Items listed in a dataset:
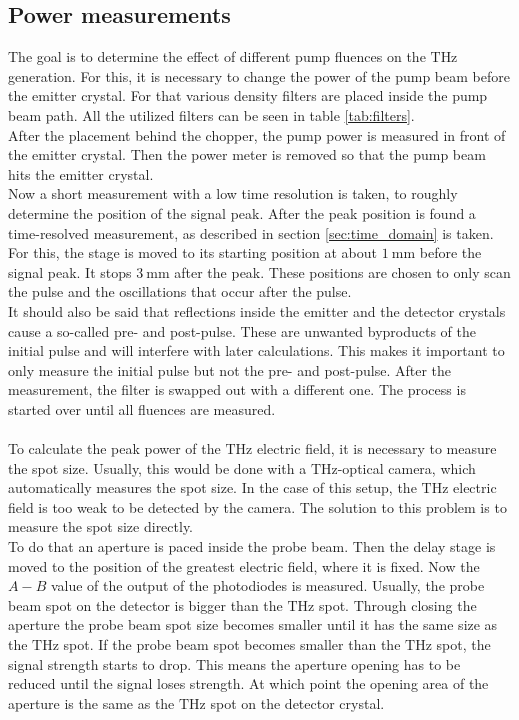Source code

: \subsection{Power measurements}
\label{sec:power}
The goal is to determine the effect of different pump fluences on the $\si{\tera\hertz}$ generation.
For this, it is necessary to change the power of the pump beam before the emitter crystal.
For that various density filters are placed inside the pump beam path.
All the utilized filters can be seen in table \ref{tab:filters}.
\\
After the placement behind the chopper, the pump power is measured in front of the emitter crystal.
Then the power meter is removed so that the pump beam hits the emitter crystal.
\\
Now a short measurement with a low time resolution is taken, to roughly determine the position of the signal peak.
After the peak position is found a time-resolved measurement, as described in section \ref{sec:time_domain} is taken.
For this, the stage is moved to its starting position at about $\SI{1}{\milli\meter}$ before the signal peak.
It stops $\SI{3}{\milli\meter}$ after the peak.
These positions are chosen to only scan the pulse and the oscillations that occur after the pulse.
\\
It should also be said that reflections inside the emitter and the detector crystals cause a so-called pre- and post-pulse.
These are unwanted byproducts of the initial pulse and will interfere with later calculations.
This makes it important to only measure the initial pulse but not the pre- and post-pulse.
After the measurement, the filter is swapped out with a different one.
The process is started over until all fluences are measured.
\\\\
To calculate the peak power of the $\si{\tera\hertz}$ electric field, it is necessary to measure the spot size.
Usually, this would be done with a $\si{\tera\hertz}$-optical camera, which automatically measures the spot size.
In the case of this setup, the $\si{\tera\hertz}$ electric field is too weak to be detected by the camera.
The solution to this problem is to measure the spot size directly.
\\
To do that an aperture is paced inside the probe beam.
Then the delay stage is moved to the position of the greatest electric field, where it is fixed.
Now the $A-B$ value of the output of the photodiodes is measured.
Usually, the probe beam spot on the detector is bigger than the $\si{\tera\hertz}$ spot.
Through closing the aperture the probe beam spot size becomes smaller until it has the same size as the $\si{\tera\hertz}$ spot.
If the probe beam spot becomes smaller than the $\si{\tera\hertz}$ spot, the signal strength starts to drop.
This means the aperture opening has to be reduced until the signal loses strength. 
At which point the opening area of the aperture is the same as the $\si{\tera\hertz}$ spot on the detector crystal.
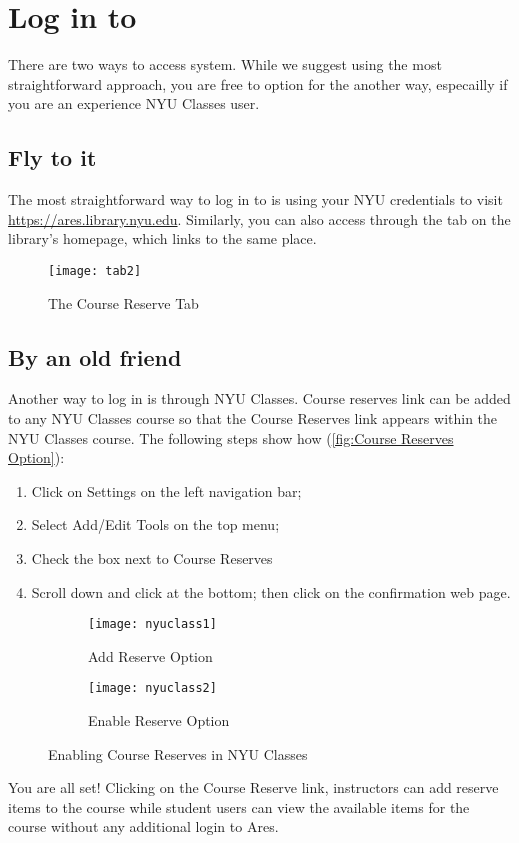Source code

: \chapter{Log in to \ares}
\label{ch:login}
There are two ways to access \ares system. While we suggest using the most straightforward approach, you are free to option for the another way, especailly if you are an experience NYU Classes user. 
\section{Fly to it}
\label{sec:diret way}
The most straightforward way to log in to \ares is using your NYU credentials to visit \url{https://ares.library.nyu.edu}. Similarly, you can also access \ares through the \button{\crtab} tab on the library's homepage, which links to the same place.

\vspace*{3ex}
\begin{figure}[h]
    \centering
    \texttt{[image: tab2]}
    \caption{\footnotesize The Course Reserve Tab}
    \label{fig:Course Reserve Tab}
\end{figure}
\vspace*{2ex}


\section{By an old friend}
\label{sec:nyu classes}
Another way to log in is through NYU Classes. Course reserves link can be added to any NYU Classes course so that the Course Reserves link appears within the NYU Classes course. The following steps show how (\autoref{fig:Course Reserves Option}):
\begin{enumerate}
    \item Click on {\imp Settings} on the left navigation bar; 
    \item Select {\imp Add/Edit Tools} on the top menu; 
    \item Check the box \checkbox{\checkmark} next to {\imp Course Reserves}
    \item Scroll down and click  at the bottom; then click  on the confirmation web page.
\end{enumerate}

\begin{figure}[t]
    \begin{subfigure}{\textwidth}
        \texttt{[image: nyuclass1]}
        \caption{Add Reserve Option}
        \label{fig:Add Reserve Option}
    \end{subfigure}
    
    \begin{subfigure}{\textwidth}
        \texttt{[image: nyuclass2]}
        \caption{Enable Reserve Option}
        \label{fig:Enable Reserve Option}
        \end{subfigure}
\caption{Enabling Course Reserves in NYU Classes}
\label{fig:Course Reserves Option}
\end{figure}

You are all set! Clicking on the Course Reserve link, instructors can add reserve items to the course while student users can view the available items for the course without any additional login to Ares.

▶ EXERCISE: Taking each record in turn, retype it exactly and drop any picture.

▶ THE ANSWER:
Source code

: \subsection{Power measurements}
\label{sec:power}
The goal is to determine the effect of different pump fluences on the $\si{\tera\hertz}$ generation.
For this, it is necessary to change the power of the pump beam before the emitter crystal.
For that various density filters are placed inside the pump beam path.
All the utilized filters can be seen in table \ref{tab:filters}.
\\
After the placement behind the chopper, the pump power is measured in front of the emitter crystal.
Then the power meter is removed so that the pump beam hits the emitter crystal.
\\
Now a short measurement with a low time resolution is taken, to roughly determine the position of the signal peak.
After the peak position is found a time-resolved measurement, as described in section \ref{sec:time_domain} is taken.
For this, the stage is moved to its starting position at about $\SI{1}{\milli\meter}$ before the signal peak.
It stops $\SI{3}{\milli\meter}$ after the peak.
These positions are chosen to only scan the pulse and the oscillations that occur after the pulse.
\\
It should also be said that reflections inside the emitter and the detector crystals cause a so-called pre- and post-pulse.
These are unwanted byproducts of the initial pulse and will interfere with later calculations.
This makes it important to only measure the initial pulse but not the pre- and post-pulse.
After the measurement, the filter is swapped out with a different one.
The process is started over until all fluences are measured.
\\\\
To calculate the peak power of the $\si{\tera\hertz}$ electric field, it is necessary to measure the spot size.
Usually, this would be done with a $\si{\tera\hertz}$-optical camera, which automatically measures the spot size.
In the case of this setup, the $\si{\tera\hertz}$ electric field is too weak to be detected by the camera.
The solution to this problem is to measure the spot size directly.
\\
To do that an aperture is paced inside the probe beam.
Then the delay stage is moved to the position of the greatest electric field, where it is fixed.
Now the $A-B$ value of the output of the photodiodes is measured.
Usually, the probe beam spot on the detector is bigger than the $\si{\tera\hertz}$ spot.
Through closing the aperture the probe beam spot size becomes smaller until it has the same size as the $\si{\tera\hertz}$ spot.
If the probe beam spot becomes smaller than the $\si{\tera\hertz}$ spot, the signal strength starts to drop.
This means the aperture opening has to be reduced until the signal loses strength. 
At which point the opening area of the aperture is the same as the $\si{\tera\hertz}$ spot on the detector crystal.
Source code

: \chapter{Log in to \ares}
\label{ch:login}
There are two ways to access \ares system. While we suggest using the most straightforward approach, you are free to option for the another way, especailly if you are an experience NYU Classes user. 
\section{Fly to it}
\label{sec:diret way}
The most straightforward way to log in to \ares is using your NYU credentials to visit \url{https://ares.library.nyu.edu}. Similarly, you can also access \ares through the \button{\crtab} tab on the library's homepage, which links to the same place.

\vspace*{3ex}
\begin{figure}[h]
    \centering
    \texttt{[image: tab2]}
    \caption{\footnotesize The Course Reserve Tab}
    \label{fig:Course Reserve Tab}
\end{figure}
\vspace*{2ex}


\section{By an old friend}
\label{sec:nyu classes}
Another way to log in is through NYU Classes. Course reserves link can be added to any NYU Classes course so that the Course Reserves link appears within the NYU Classes course. The following steps show how (\autoref{fig:Course Reserves Option}):
\begin{enumerate}
    \item Click on {\imp Settings} on the left navigation bar; 
    \item Select {\imp Add/Edit Tools} on the top menu; 
    \item Check the box \checkbox{\checkmark} next to {\imp Course Reserves}
    \item Scroll down and click  at the bottom; then click  on the confirmation web page.
\end{enumerate}

\begin{figure}[t]
    \begin{subfigure}{\textwidth}
        \texttt{[image: nyuclass1]}
        \caption{Add Reserve Option}
        \label{fig:Add Reserve Option}
    \end{subfigure}
    
    \begin{subfigure}{\textwidth}
        \texttt{[image: nyuclass2]}
        \caption{Enable Reserve Option}
        \label{fig:Enable Reserve Option}
        \end{subfigure}
\caption{Enabling Course Reserves in NYU Classes}
\label{fig:Course Reserves Option}
\end{figure}

You are all set! Clicking on the Course Reserve link, instructors can add reserve items to the course while student users can view the available items for the course without any additional login to Ares.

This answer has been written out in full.